- _What you will do_
Among the records below, find each line bearing the word "respectively" and copy it.

Segment Start: Supplied information

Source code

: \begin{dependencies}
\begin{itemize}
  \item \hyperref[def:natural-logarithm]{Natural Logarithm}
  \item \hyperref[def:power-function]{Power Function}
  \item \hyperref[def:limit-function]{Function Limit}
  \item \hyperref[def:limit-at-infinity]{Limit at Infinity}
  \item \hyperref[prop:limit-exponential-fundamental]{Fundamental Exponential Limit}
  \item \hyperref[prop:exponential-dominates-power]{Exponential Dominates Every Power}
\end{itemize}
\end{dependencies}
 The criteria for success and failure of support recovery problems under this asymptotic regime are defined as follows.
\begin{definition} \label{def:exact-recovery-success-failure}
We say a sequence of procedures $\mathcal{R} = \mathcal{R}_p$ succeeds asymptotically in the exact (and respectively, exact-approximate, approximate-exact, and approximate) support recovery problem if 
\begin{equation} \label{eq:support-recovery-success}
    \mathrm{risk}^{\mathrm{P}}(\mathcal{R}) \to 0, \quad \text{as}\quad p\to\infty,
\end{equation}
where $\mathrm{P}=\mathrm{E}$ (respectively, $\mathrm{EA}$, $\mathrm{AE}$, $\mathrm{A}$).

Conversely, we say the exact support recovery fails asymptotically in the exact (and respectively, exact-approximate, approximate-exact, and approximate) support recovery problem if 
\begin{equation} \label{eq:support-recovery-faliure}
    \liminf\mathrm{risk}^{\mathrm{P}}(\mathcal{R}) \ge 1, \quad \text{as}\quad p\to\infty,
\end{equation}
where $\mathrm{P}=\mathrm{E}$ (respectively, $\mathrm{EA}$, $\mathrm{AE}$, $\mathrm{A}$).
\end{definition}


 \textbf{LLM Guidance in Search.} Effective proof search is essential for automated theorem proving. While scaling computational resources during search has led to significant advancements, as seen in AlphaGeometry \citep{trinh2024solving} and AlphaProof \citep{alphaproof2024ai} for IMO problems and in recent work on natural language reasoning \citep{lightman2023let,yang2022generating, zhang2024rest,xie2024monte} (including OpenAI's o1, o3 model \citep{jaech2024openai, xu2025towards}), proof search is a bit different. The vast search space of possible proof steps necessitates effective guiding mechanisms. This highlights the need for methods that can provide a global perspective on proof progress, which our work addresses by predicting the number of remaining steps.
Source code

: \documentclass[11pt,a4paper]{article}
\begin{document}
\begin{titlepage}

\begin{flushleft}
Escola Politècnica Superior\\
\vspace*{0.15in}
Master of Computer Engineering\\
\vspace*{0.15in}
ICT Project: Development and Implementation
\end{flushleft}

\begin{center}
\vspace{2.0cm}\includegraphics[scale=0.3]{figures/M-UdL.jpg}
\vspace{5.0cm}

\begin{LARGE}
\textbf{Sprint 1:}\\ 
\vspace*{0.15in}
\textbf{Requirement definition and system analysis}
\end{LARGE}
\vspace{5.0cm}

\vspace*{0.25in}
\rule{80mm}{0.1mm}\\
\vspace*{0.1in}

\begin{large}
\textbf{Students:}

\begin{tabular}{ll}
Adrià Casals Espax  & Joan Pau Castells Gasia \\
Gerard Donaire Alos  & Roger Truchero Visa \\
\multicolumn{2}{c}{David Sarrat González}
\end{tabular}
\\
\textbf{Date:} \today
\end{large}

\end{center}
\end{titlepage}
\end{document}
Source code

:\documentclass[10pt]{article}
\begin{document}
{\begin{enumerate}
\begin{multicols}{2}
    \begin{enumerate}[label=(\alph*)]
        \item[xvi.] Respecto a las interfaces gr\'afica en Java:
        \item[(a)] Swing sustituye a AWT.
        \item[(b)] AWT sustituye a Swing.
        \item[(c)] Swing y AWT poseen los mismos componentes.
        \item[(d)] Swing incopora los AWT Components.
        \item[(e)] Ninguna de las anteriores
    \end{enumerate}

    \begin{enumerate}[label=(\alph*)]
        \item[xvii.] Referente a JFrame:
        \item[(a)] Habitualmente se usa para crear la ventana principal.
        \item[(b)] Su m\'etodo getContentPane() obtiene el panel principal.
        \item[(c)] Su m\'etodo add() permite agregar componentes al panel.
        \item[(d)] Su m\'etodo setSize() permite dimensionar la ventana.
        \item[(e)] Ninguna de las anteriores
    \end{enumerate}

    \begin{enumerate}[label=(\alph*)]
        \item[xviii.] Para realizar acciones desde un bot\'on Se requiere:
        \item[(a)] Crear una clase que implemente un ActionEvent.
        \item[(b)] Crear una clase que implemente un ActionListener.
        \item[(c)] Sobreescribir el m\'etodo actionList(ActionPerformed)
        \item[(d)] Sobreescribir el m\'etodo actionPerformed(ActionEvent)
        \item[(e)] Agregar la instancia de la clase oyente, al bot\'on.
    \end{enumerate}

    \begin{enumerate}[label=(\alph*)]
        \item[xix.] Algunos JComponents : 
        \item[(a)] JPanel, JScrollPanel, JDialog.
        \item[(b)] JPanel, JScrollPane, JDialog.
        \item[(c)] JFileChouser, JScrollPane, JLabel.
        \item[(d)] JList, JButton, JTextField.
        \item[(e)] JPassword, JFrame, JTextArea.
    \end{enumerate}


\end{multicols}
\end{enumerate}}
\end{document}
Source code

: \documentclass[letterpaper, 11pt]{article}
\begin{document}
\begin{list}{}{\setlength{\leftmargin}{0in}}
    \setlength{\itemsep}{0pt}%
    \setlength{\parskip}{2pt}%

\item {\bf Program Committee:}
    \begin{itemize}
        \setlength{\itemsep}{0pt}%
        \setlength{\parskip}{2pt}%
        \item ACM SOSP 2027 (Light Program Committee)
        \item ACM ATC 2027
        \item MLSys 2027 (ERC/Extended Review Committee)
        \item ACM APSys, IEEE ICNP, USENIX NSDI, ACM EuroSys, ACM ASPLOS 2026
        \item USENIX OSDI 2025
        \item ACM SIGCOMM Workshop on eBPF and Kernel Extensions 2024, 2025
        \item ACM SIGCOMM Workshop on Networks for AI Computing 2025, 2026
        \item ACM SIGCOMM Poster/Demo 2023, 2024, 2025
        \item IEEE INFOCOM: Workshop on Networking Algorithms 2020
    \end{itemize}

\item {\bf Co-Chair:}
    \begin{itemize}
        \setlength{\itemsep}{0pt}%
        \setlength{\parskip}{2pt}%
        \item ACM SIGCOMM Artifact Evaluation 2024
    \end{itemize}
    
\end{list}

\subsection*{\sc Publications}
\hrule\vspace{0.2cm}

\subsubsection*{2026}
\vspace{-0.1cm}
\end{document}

Segment End: Supplied information

- _Result of this task_
We say a sequence of procedures $\mathcal{R} = \mathcal{R}_p$ succeeds asymptotically in the exact (and respectively, exact-approximate, approximate-exact, and approximate) support recovery problem if 
where $\mathrm{P}=\mathrm{E}$ (respectively, $\mathrm{EA}$, $\mathrm{AE}$, $\mathrm{A}$).
Conversely, we say the exact support recovery fails asymptotically in the exact (and respectively, exact-approximate, approximate-exact, and approximate) support recovery problem if 
where $\mathrm{P}=\mathrm{E}$ (respectively, $\mathrm{EA}$, $\mathrm{AE}$, $\mathrm{A}$).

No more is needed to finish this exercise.